Introduction: Orientia tsutsugamushi is the bacterium that causes scrub typhus. By being bitten by a larval trombiculid mite(chigger), it is transmitted. The incubation period is 10-14 days. Fever, headache, body aches, and sometimes rashes are the most common symptoms. The hallmark is the characteristic eschar lesion-scab at the site of chigger bite and regional lymphadenopathy. The severity of the illness varies from person to person ranging from fever to multi-organ involvement. Scrub typhus is diagnosed in the laboratory using serological tests such as ELISA IgM and Immunofluorescence IgM and molecular test -real-time PCR. Though the organism can be isolated using egg and cell culture is confined to the referral or research laboratories having biosafety level 3 facilities.
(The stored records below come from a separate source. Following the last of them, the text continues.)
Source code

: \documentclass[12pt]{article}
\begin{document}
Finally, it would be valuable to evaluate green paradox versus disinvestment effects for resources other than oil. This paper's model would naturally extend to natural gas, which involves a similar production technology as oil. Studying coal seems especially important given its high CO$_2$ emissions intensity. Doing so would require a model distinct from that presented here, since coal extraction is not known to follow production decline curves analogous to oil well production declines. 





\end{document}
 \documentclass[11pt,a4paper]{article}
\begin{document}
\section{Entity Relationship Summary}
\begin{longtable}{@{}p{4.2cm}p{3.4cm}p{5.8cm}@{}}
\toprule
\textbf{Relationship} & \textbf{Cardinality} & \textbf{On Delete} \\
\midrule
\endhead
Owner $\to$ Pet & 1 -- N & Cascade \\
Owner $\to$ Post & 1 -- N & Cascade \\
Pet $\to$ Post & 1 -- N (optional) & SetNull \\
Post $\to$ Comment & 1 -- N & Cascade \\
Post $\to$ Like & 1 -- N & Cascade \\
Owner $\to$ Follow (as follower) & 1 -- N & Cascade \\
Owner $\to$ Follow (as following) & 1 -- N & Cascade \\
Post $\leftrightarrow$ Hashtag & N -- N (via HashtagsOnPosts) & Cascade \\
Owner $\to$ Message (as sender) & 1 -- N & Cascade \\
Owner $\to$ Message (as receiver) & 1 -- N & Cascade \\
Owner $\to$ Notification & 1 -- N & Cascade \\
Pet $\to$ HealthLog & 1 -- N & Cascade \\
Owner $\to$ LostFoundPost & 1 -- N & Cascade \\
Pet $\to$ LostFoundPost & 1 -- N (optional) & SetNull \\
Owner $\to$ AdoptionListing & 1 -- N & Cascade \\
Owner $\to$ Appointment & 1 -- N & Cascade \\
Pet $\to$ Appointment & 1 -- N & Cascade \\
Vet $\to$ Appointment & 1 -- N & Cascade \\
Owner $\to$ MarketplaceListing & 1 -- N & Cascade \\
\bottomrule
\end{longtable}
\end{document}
The disease is managed with doxycycline or chloramphenicol and the organism does not respond to penicillins. Aim: To eloborate a case report of scrub typhus in a 41-year-old female patient in our tertiary care hospital. Materials and Methods: laboratory work up of a single patient with clinical suspicion of scrub typhus was carried out using TruNat,Molbio for detection of Orientia tsutsugamushi. All other differential diagnosis of fever including Dengue, were also evaluated to confirm the diagnosis Conclusion: Considering scrub typhus as differential diagnosis of fever is suggested.